Collected data:
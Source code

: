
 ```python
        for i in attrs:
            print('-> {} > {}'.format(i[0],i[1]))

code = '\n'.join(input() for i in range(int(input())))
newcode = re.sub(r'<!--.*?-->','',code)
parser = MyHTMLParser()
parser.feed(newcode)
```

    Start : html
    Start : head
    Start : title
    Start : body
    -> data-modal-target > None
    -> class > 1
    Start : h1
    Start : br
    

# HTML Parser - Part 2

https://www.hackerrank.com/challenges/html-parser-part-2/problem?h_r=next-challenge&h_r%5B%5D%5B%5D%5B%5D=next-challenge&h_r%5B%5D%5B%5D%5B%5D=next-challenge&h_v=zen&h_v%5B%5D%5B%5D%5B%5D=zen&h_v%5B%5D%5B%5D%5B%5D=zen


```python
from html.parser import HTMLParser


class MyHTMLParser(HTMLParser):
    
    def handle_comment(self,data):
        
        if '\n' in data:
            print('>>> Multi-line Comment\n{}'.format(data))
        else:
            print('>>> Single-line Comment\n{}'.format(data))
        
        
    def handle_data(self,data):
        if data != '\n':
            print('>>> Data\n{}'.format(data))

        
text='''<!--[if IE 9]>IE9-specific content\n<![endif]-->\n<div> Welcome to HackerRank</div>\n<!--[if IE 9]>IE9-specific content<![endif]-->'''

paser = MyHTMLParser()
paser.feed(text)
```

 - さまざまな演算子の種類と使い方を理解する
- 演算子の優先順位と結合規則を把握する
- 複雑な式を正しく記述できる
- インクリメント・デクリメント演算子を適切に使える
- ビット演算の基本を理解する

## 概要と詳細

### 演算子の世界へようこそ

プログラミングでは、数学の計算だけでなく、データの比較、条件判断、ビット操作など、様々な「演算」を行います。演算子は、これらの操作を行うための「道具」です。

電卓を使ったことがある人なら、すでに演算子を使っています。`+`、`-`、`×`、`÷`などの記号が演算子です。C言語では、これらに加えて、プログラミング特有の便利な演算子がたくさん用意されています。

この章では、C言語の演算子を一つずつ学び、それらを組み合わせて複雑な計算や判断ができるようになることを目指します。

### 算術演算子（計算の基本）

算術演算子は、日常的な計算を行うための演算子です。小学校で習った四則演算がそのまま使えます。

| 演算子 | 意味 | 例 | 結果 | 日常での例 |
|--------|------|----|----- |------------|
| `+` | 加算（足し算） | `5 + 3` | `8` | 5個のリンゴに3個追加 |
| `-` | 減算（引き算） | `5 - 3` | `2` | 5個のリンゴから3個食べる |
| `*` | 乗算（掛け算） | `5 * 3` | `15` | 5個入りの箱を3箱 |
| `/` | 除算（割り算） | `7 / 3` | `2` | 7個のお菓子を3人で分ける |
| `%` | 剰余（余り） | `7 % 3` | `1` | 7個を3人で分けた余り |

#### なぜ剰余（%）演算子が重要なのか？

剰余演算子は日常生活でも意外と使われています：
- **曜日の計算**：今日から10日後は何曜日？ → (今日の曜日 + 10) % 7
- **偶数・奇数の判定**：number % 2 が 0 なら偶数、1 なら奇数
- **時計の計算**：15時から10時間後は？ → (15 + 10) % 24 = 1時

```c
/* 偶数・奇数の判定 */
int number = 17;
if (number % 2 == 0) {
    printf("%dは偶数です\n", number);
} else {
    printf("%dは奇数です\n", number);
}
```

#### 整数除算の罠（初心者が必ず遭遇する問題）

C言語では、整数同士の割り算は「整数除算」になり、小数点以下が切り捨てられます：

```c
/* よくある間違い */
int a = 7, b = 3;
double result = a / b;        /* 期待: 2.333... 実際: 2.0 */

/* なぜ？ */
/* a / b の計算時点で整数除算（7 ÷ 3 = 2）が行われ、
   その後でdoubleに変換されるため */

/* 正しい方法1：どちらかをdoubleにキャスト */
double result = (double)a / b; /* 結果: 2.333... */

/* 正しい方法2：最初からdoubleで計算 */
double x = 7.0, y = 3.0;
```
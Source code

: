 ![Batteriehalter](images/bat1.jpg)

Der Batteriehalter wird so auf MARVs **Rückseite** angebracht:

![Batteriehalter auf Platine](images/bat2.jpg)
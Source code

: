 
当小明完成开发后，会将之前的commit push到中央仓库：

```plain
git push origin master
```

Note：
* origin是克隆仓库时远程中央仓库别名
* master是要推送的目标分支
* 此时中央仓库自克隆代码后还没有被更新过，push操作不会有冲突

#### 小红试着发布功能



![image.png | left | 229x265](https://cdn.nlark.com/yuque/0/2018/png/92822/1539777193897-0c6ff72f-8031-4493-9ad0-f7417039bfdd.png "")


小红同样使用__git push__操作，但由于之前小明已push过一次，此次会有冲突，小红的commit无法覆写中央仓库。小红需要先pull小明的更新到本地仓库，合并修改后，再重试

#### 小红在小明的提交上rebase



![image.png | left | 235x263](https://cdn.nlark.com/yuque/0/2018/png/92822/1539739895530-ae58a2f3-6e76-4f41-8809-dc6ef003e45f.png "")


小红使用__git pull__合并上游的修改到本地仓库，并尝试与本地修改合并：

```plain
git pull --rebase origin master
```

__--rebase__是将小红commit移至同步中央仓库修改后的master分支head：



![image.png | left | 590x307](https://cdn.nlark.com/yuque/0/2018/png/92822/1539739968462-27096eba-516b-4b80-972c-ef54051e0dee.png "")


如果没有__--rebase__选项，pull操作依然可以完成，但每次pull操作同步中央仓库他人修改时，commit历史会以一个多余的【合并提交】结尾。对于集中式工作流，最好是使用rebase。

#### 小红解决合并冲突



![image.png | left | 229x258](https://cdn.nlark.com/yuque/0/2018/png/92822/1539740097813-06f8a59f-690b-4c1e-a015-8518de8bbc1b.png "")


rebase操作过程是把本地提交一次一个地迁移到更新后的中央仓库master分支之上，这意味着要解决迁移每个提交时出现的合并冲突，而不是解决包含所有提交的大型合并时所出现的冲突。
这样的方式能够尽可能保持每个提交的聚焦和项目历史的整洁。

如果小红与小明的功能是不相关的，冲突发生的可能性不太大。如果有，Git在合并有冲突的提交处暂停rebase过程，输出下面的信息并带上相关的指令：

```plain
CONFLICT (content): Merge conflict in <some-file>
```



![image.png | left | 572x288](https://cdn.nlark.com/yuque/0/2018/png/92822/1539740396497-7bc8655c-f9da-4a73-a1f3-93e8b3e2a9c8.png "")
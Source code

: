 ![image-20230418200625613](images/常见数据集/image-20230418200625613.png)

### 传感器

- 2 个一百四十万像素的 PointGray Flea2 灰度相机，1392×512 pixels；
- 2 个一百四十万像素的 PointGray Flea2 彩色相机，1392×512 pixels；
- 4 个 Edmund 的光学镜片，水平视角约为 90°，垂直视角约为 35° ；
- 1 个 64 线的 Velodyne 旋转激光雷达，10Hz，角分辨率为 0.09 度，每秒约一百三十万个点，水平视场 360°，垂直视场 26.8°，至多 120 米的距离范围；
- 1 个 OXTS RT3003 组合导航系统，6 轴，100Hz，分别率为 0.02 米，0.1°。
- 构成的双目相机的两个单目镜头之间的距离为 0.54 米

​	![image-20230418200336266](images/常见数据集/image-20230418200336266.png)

- [What is required] Scan the records above and report every line with the string "pixels".

- [The completed task]
- 2 个一百四十万像素的 PointGray Flea2 灰度相机，1392×512 pixels；
- 2 个一百四十万像素的 PointGray Flea2 彩色相机，1392×512 pixels；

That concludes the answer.